Why in the world did I get married? Dealing with doubt and regret...

If you stumbled across this looking for some stuff about the Tyler Perry movie, move on. This ain’t it…



If you stumbled across this article because this question describes a thought you’ve had, then keep reading! Don't ignore your doubt. Don't let your regret turn to spite. Deal with it Biblically!


Believe it or not, this is actually a common question among married men. It doesn’t take long to search Google to see that there are quite a few men that even question why they got married, WITHIN 24 HOURS OF THE CEREMONY! That sounds kind of crazy to me, but it’s a reality we have to deal with. In this article, we’re going to talk about how to Biblically process that kind of doubt or regret.


Let me tell you right out of the gate: I’m not here to tell you whether or not you made “the right decision.” The truth is, if you’re married, you made a commitment. From God’s perspective, that’s the end of it. The truth is, you only have two ways of dealing with doubt and regret concerning your marriage. You have God’s way, and the wrong way. You don’t have to take my word for it though. The internet is FILLED with testimonies of people handling this issue some other way besides God’s way. Go ahead and read some of those things, and tell me if those men seem any more satisfied or fulfilled in their lives. The reality is that websites, blogs, and social media readily provide an abundance of information and “perspective” to justify whatever decision we make for ourselves. The Word of God is the only standard that will address the issue in a way where we can grow, mature, and thrive. If you’d rather have that, then read on…

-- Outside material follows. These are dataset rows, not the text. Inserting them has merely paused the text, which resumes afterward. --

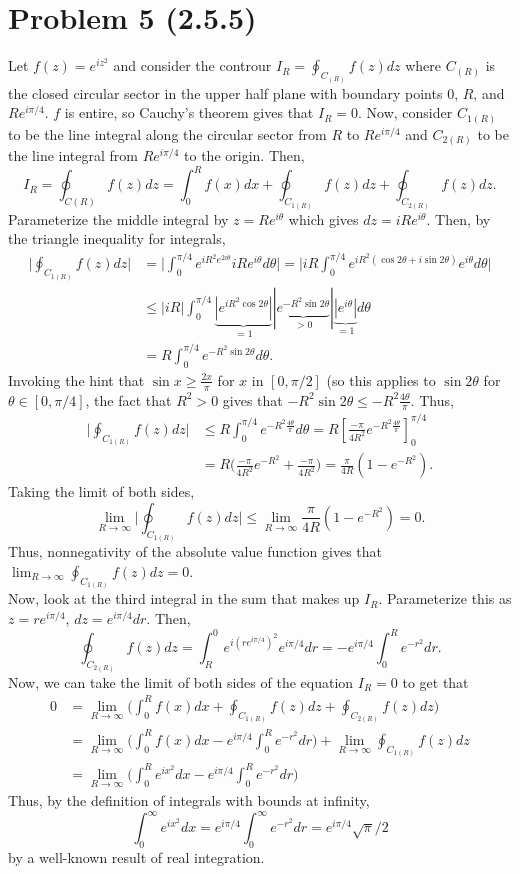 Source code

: \documentclass{article}
\begin{document}
\section{Problem 5 (2.5.5)}
Let $f(z)= e^{iz^2}$ and consider the controur $I_R=\oint_{C_{(R)}} f(z)dz$ where $C_{(R)}$ is the closed circular sector in the upper half plane with boundary points 0, $R$, and $Re^{i\pi/4}$. $f$ is entire, so Cauchy's theorem gives that $I_R=0$. Now, consider $C_{1(R)}$ to be the line integral along the circular sector from $R$ to $Re^{i\pi/4}$ and $C_{2(R)}$ to be the line integral from $Re^{i\pi/4}$ to the origin. Then, 
\[
I_R=\oint_{C(R)} f(z)dz=\int_0^R f(x)dx +\oint_{C_{1(R)}} f(z)dz+\oint_{C_{2(R)}} f(z)dz.
\]
Parameterize the middle integral by $z=Re^{i\theta}$ which gives $dz=iRe^{i\theta}$. Then, by the triangle inequality for integrals, 
\[
\begin{split}
\bigg|\oint_{C_{1(R)}}f(z)dz\bigg|&=\bigg|\int_0^{\pi/4}e^{iR^2e^{2i\theta}}iRe^{i\theta}d\theta\bigg|=\bigg|iR\int_0^{\pi/4}e^{iR^2(\cos{2\theta}+i\sin{2\theta})}e^{i\theta}d\theta\bigg|\\&\leq
|iR|\int_0^{\pi/4}\underbrace{|e^{iR^2\cos{2\theta}}|}_{=1}|\underbrace{e^{-R^2\sin{2\theta}}}_{>0}|\underbrace{|e^{i\theta}|}_{=1}d\theta\\&=
R\int_0^{\pi/4}e^{-R^2\sin{2\theta}}d\theta.
\end{split}
\]
Invoking the hint that $\sin{x}\geq \frac{2x}{\pi}$ for $x$ in $[0,\pi/2]$ (so this applies to $\sin{2\theta}$ for $\theta\in[0,\pi/4]$, the fact that $R^2>0$ gives that $-R^2\sin{2\theta}\leq -R^2\frac{4\theta}{\pi}$. Thus,
\[
\begin{split}
\bigg|\oint_{C_{1(R)}}f(z)dz\bigg|&\leq R\int_0^{\pi/4}e^{-R^2\frac{4\theta}{\pi}}d\theta=R\left[\frac{-\pi}{4R^2}e^{-R^2\frac{4\theta}{\pi}}\right]_0^{\pi/4}\\&=
R\bigg(\frac{-\pi}{4R^2}e^{-R^2}+\frac{-\pi}{4R^2}\bigg)=\frac{\pi}{4R}(1-e^{-R^2}).
\end{split}
\]
Taking the limit of both sides, 
\[
\lim_{R\to\infty}\bigg|\oint_{C_{1(R)}}f(z)dz\bigg|\leq\lim_{R\to\infty}\frac{\pi}{4R}(1-e^{-R^2})=0. 
\]
Thus, nonnegativity of the absolute value function gives that $\lim_{R\to\infty}\oint_{C_{1(R)}}f(z)dz=0$. \\
Now, look at the third integral in the sum that makes up $I_R$. Parameterize this as $z=re^{i\pi/4}$, $dz=e^{i\pi/4}dr$. Then, 
\[
\oint_{C_{2(R)}} f(z)dz=\int_R^0e^{i(re^{i\pi/4})^2}e^{i\pi/4}dr=-e^{i\pi/4}\int_0^Re^{-r^2}dr.
\]
Now, we can take the limit of both sides of the equation $I_R=0$ to get that
\[
\begin{split}
0&=\lim_{R\to\infty}\bigg(\int_0^R f(x)dx +\oint_{C_{1(R)}} f(z)dz+\oint_{C_{2(R)}} f(z)dz\bigg)\\&=
\lim_{R\to\infty}\bigg(\int_0^Rf(x)dx-e^{i\pi/4}\int_0^Re^{-r^2}dr\bigg)+\lim_{R\to\infty}\oint_{C_{1(R)}}f(z)dz\\&=
\lim_{R\to\infty}\bigg(\int_0^Re^{ix^2}dx-e^{i\pi/4}\int_0^Re^{-r^2}dr\bigg)
\end{split}
\]
Thus, by the definition of integrals with bounds at infinity,
\[
\int_0^{\infty}e^{ix^2}dx=e^{i\pi/4}\int_0^\infty e^{-r^2}dr=e^{i\pi/4}\sqrt{\pi}/2
\]
by a well-known result of real integration.
\end{document}
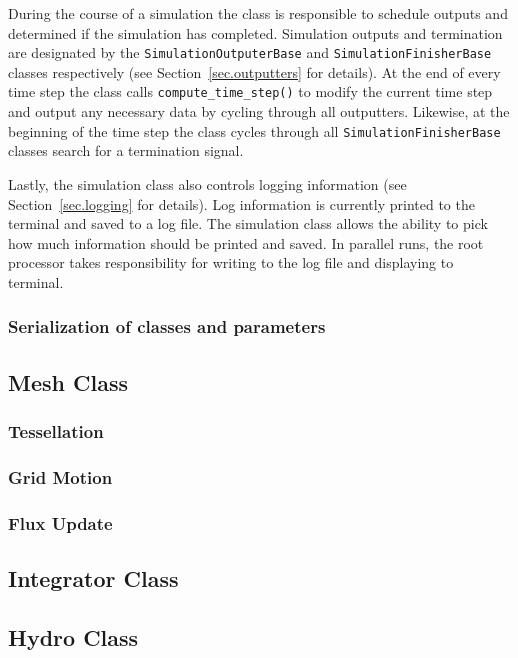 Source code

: During the course of a simulation the class is responsible to schedule outputs and
determined if the simulation has completed. Simulation outputs and termination are 
designated by the \lstinline{SimulationOutputerBase} and \lstinline{SimulationFinisherBase} 
classes respectively (see Section~\ref{sec.outputters} for details). At the end of every time
step the class calls \lstinline{compute_time_step()} to modify the current time step and
output any necessary data by cycling through all outputters. Likewise, at the beginning of
the time step the class cycles through all \lstinline{SimulationFinisherBase} classes 
search for a termination signal.

Lastly, the simulation class also controls logging information (see Section~\ref{sec.logging}
for details). 
Log information is currently printed to the terminal and saved to a log file. The simulation class 
allows the ability to pick how much information should be printed and saved. In parallel runs, the 
root processor takes responsibility for writing to the log file and displaying to terminal.

\subsubsection{Serialization of classes and parameters}

\subsection{Mesh Class}
\subsubsection{Tessellation}
\subsubsection{Grid Motion}
\subsubsection{Flux Update}

\subsection{Integrator Class}
\label{sec.integrator}

\subsection{Hydro Class}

Man's praying with hands on Bible

The first thing that we need to establish is the root of doubt, regret, fear, and things of that nature. Before you look at your wife as the problem, we need to remember that the Bible commands us all to work out OUR OWN salvation with fear and trembling first (Philippians 2:12). When it comes to checking our own attitude about marriage, we need to compare it to God’s attitude about marriage. Here’s how Jesus (God-in-flesh) explained the Biblical standard for marriage. In Matthew 19:3-6, the Bible says:


"The Pharisees also came to Him, testing Him, and saying to Him, ‘Is it lawful for a man to divorce his wife for [just] any reason?’ And He answered and said to them, ‘Have you not read that He who made [them] at the beginning 'made them male and female,' and said, 'For this reason a man shall leave his father and mother and be joined to his wife, and the two shall become one flesh'? So then, they are no longer two but one flesh. Therefore what God has joined together, let not man separate.’"

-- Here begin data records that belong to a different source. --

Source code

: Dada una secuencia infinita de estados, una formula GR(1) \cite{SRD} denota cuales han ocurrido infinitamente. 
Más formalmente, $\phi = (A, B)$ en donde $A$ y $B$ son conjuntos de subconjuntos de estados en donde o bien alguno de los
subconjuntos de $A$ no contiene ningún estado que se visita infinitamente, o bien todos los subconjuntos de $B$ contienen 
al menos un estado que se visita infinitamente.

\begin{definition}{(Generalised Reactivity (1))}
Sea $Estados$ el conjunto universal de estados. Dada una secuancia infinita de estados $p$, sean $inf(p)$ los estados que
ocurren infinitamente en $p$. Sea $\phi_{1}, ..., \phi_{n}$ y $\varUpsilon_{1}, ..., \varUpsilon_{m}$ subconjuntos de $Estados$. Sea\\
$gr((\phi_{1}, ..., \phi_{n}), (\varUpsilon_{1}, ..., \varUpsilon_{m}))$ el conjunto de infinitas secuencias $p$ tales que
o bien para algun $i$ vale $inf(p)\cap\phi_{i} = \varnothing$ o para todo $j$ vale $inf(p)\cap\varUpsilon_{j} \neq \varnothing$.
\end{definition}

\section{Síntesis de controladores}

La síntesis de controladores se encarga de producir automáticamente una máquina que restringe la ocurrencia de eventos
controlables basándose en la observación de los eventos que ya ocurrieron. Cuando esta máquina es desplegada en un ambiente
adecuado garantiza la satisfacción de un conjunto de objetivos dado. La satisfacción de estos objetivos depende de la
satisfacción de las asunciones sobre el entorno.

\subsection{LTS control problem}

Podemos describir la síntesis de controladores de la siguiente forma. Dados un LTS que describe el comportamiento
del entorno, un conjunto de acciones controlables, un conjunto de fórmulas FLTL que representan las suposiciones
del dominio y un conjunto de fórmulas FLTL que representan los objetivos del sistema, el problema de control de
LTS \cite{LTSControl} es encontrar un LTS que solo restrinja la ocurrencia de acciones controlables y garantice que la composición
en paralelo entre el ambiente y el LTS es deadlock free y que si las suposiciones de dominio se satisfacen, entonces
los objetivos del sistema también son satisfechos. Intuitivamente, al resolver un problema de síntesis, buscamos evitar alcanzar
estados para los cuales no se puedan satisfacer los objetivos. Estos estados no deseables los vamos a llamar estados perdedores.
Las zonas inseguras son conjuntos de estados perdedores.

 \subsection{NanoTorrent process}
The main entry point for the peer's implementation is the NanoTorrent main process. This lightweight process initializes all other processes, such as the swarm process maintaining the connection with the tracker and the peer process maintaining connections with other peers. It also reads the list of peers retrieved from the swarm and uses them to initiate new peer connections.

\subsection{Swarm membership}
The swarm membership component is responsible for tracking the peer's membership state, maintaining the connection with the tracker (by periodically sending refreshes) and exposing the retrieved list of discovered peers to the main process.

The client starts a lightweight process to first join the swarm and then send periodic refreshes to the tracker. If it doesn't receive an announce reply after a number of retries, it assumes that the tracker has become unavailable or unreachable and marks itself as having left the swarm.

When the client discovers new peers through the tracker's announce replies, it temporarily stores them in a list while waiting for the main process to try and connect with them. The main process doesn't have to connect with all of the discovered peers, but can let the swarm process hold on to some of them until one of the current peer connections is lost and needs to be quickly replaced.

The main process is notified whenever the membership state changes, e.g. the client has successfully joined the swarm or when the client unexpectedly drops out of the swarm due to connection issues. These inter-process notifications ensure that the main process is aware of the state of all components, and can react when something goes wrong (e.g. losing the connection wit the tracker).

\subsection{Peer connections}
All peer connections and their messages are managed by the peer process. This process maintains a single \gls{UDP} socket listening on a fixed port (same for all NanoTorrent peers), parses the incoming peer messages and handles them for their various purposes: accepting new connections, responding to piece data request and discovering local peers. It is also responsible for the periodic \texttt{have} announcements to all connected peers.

Here, Jesus quoted the Old Testament, to show His unchanging perspective concerning marriage and His purpose for it. When God created people, the first sort of relationship He created, was a marriage relationship. God did this, to teach an important principle about Himself, and His desire to connect with His people specially and intimately. This is why the Bible teaches that, when a man and woman get married, God sees those two individuals, as a single unit – as one person. That’s why Jesus said, people shouldn’t try to separate the things that God wants to join together.


Now, that doesn’t mean that all divorce is evil and will send you to hell. There are special exceptions that justify divorce that the Bible addresses, but those specific issues of divorce are for another conversation. Look at the question that the Jewish religious leaders asked Jesus. Can you get a divorce for “just any reason?” In the King James Version of the Bible, that phrase reads, “for every cause.” In the NIV, the Bible translates that phrase, “for any and every reason.” The Christian Standard Bible translates the phrase, “on any grounds.” We can see the issue here. The question is:


Can we get divorced for whatever reason we come up with in our minds, where we find any kind of fault with our wives?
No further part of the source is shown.